Do not document everything. Start with the five tasks that cause chaos when the owner or the one expert is away: onboarding a customer, processing a refund, fulfilling an order, closing the books, handling a complaint. Those are where an SOP pays off immediately.
The biggest mistake is writing SOPs from memory at a desk. You will skip the small steps you do on autopilot — the exact button, the field that trips people up. Capture the procedure live, the next time you actually run it.
Each numbered step should be a single action a new person can do without interpretation. If a step contains the word 'and,' split it in two. 'Open the order, verify the address, and issue the label' is three steps, not one.
This is where SOPs earn their keep. Most mistakes happen at the branches: 'if the order is over $500, get a manager's approval'; 'if the customer is within 30 days, issue a full refund.' Spell out the 'if X then Y' rules instead of assuming everyone knows them.
End every SOP with how you know the task is finished correctly — the confirmation email sent, the record updated, the box checked. Without a definition of done, quality becomes a matter of opinion and things slip through.

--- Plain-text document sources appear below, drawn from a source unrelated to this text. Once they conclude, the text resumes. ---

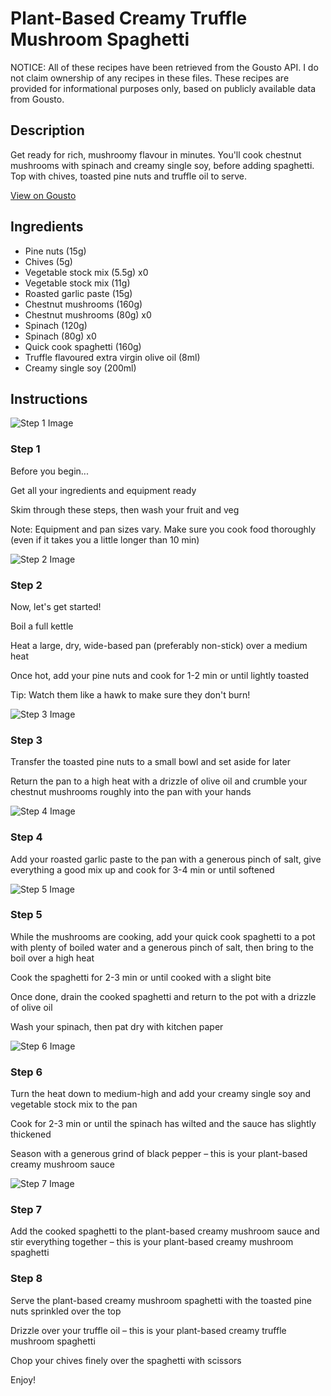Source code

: # Plant-Based Creamy Truffle Mushroom Spaghetti

NOTICE: All of these recipes have been retrieved from the Gousto API. I do not claim ownership of any recipes in these files. These recipes are provided for informational purposes only, based on publicly available data from Gousto.

## Description

Get ready for rich, mushroomy flavour in minutes. You'll cook chestnut mushrooms with spinach and creamy single soy, before adding spaghetti. Top with chives, toasted pine nuts and truffle oil to serve. 

[View on Gousto](https://www.gousto.co.uk/recipes/cookbook/plant-based-creamy-truffle-mushroom-amorini)

## Ingredients

- Pine nuts (15g)
- Chives (5g)
- Vegetable stock mix (5.5g) x0
- Vegetable stock mix (11g)
- Roasted garlic paste (15g)
- Chestnut mushrooms (160g)
- Chestnut mushrooms (80g) x0
- Spinach (120g)
- Spinach (80g) x0
- Quick cook spaghetti (160g)
- Truffle flavoured extra virgin olive oil (8ml)
- Creamy single soy (200ml)

## Instructions

![Step 1 Image](https://production-media.gousto.co.uk/cms/recipe-step-image/Admin-10mm-Step-1-1619443346138-x200.jpg)

### Step 1

Before you begin...

Get all your ingredients and equipment ready

Skim through these steps, then wash your fruit and veg

Note: Equipment and pan sizes vary. Make sure you cook food thoroughly (even if it takes you a little longer than 10 min)

![Step 2 Image](https://production-media.gousto.co.uk/cms/recipe-step-image/step-2-1687271480475-x200.jpg)

### Step 2

Now, let's get started!

Boil a full kettle

Heat a large, dry, wide-based pan (preferably non-stick) over a medium heat

Once hot, add your pine nuts and cook for 1-2 min or until lightly toasted

Tip: Watch them like a hawk to make sure they don't burn!

![Step 3 Image](https://production-media.gousto.co.uk/cms/recipe-step-image/step-3-1687271488833-x200.jpg)

### Step 3

Transfer the toasted pine nuts to a small bowl and set aside for later

Return the pan to a high heat with a drizzle of olive oil and crumble your chestnut mushrooms roughly into the pan with your hands

![Step 4 Image](https://production-media.gousto.co.uk/cms/recipe-step-image/step-4-1687271492347-x200.jpg)

### Step 4

Add your roasted garlic paste to the pan with a generous pinch of salt, give everything a good mix up and cook for 3-4 min or until softened

![Step 5 Image](https://production-media.gousto.co.uk/cms/recipe-step-image/step-5-1687271495769-x200.jpg)

### Step 5

While the mushrooms are cooking, add your quick cook spaghetti to a pot with plenty of boiled water and a generous pinch of salt, then bring to the boil over a high heat

Cook the spaghetti for 2-3 min or until cooked with a slight bite

Once done, drain the cooked spaghetti and return to the pot with a drizzle of olive oil

Wash your spinach, then pat dry with kitchen paper

![Step 6 Image](https://production-media.gousto.co.uk/cms/recipe-step-image/step-6-1687271499372-x200.jpg)

### Step 6

Turn the heat down to medium-high and add your creamy single soy and vegetable stock mix to the pan

Cook for 2-3 min or until the spinach has wilted and the sauce has slightly thickened

Season with a generous grind of black pepper – this is your plant-based creamy mushroom sauce

![Step 7 Image](https://production-media.gousto.co.uk/cms/recipe-step-image/step-7-1687271503212-x200.jpg)

### Step 7

Add the cooked spaghetti to the plant-based creamy mushroom sauce and stir everything together – this is your plant-based creamy mushroom spaghetti

### Step 8

Serve the plant-based creamy mushroom spaghetti with the toasted pine nuts sprinkled over the top

Drizzle over your truffle oil – this is your plant-based creamy truffle mushroom spaghetti

Chop your chives finely over the spaghetti with scissors

Enjoy!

Hand the SOP to someone who has never done the task and watch them follow it. Every question they ask, every place they hesitate, is a gap. Fix those and the SOP is genuinely transferable.
Link the SOP from the tool or checklist where the task runs, and stamp it with a last-reviewed date. An undated SOP in a forgotten folder is worse than none, because people trust it while it quietly goes stale.
A template pack makes this faster by giving every procedure the same skeleton — purpose, trigger, roles, steps, decision points, definition of done — so you fill in the specifics instead of redesigning the format for each new task.
Pick the tasks that break when your expert is out, write the SOP while doing the task, keep each step to one action, spell out the decision points, define done, test it on someone new, and store it where the work happens with a last-reviewed date.
The five tasks that cause chaos when the owner or one expert is away — onboarding, refunds, fulfillment, closing the books, and handling complaints.
Detailed enough that a new person can follow it without asking, but no longer. One action per step, examples or screenshots where useful, and a clear definition of done.